ABD’de mısır ekimlerinin artması ve petrol fiyatlarındaki gerileme de mısır fiyatlarını baskıladı.
Küresel resesyon endişeleriyle beraber talep endişelerinde yaşanan artış sonucu pamuk fiyatları geriledi. ABD’de pamuk ihracatının gerilemesi de pamuğun değer kaybetmesine neden oldu.
Brezilya’da hava koşullarının iyileşmesi ve bunun üretimi artıracağına yönelik beklentilerle kahve fiyatları düştü.
Analistler, Hindistan’da şeker üretiminin azalacağına yönelik öngörülerin fiyatlarda yükselişe neden olduğunu belirterek, ülkede şeker rekoltesinin azalmasıyla küresel arz sorunlarının tetiklenebileceğinden endişe edildiğini söyledi. Hindistan’dan yapılan sınırlı ihracat, Pakistan ve Tayland’ın da aralarında bulunduğu diğer ülkelerden gelen cansız tedarik beklentileriyle şeker fiyatları yükseldi. Hindistan’ın dünyanın en büyük şeker üreticisi, Brezilya’nın ise dünyanın en büyük şeker ihracatçısı olduğunu hatırlatan analistler, bu nedenle 2 ülkedeki gelişmelerin fiyatlar üzerinde etkili olduğunu vurguladı. Fransa’da şeker pancarı üretimine ilişkin endişeler de şekere yönelik arz endişelerini tetikledi.
Analistler, El Nino hava olayına ilişkin endişelere değinirken, El Nino’nun, Brezilya’ya şiddetli yağmurlar ve Hindistan’a kuraklık getirerek şeker üretimini olumsuz etkileyebileceğini söyledi.

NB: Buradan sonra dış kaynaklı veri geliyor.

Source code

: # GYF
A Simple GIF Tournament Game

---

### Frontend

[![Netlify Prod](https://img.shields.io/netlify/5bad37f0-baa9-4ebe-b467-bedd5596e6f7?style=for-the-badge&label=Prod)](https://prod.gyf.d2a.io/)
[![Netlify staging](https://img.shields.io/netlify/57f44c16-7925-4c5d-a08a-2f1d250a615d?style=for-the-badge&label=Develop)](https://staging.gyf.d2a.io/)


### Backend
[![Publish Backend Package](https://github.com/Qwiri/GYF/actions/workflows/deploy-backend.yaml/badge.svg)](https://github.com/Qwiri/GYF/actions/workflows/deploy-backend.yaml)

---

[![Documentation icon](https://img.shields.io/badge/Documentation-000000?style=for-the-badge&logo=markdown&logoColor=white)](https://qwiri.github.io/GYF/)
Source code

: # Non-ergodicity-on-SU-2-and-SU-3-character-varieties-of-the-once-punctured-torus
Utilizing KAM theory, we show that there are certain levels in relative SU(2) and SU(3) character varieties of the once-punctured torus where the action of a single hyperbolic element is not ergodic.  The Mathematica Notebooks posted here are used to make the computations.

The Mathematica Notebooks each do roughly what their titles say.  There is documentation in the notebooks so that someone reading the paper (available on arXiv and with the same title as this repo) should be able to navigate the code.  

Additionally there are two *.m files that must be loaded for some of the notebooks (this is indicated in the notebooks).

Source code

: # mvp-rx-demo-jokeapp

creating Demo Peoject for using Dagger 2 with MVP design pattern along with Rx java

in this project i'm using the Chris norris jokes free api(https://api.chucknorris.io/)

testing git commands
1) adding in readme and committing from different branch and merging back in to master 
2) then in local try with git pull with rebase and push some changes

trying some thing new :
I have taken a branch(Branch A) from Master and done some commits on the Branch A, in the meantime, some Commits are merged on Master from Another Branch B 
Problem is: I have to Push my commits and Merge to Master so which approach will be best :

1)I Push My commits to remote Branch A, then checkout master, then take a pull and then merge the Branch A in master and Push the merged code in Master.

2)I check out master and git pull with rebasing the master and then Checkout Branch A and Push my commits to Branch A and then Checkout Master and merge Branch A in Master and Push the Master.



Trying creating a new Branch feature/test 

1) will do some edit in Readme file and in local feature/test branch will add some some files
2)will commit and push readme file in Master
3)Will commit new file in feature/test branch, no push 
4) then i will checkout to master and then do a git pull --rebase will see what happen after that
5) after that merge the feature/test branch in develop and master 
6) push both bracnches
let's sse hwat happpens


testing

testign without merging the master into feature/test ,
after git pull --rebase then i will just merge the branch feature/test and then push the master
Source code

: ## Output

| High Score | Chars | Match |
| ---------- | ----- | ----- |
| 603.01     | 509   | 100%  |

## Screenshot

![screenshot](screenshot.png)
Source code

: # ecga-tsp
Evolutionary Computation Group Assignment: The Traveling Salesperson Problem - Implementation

Fildişi Sahili’nde kakao verimine yönelik endişeler, kakao fiyatlarının yükselmesine neden oldu. Kakao fiyatları, bazı Batı Afrika kakao mahsullerinin kalitesiyle ilgili endişelerden destek gördü. Muson hava olayının üretime zarar verebileceği endişeleri kakao fiyatlarının da yükselmesine neden olurken. Nijerya’nın kakao ihracatının düştüğüne yönelik haberler de kakaoda arz endişelerini öne çıkardı.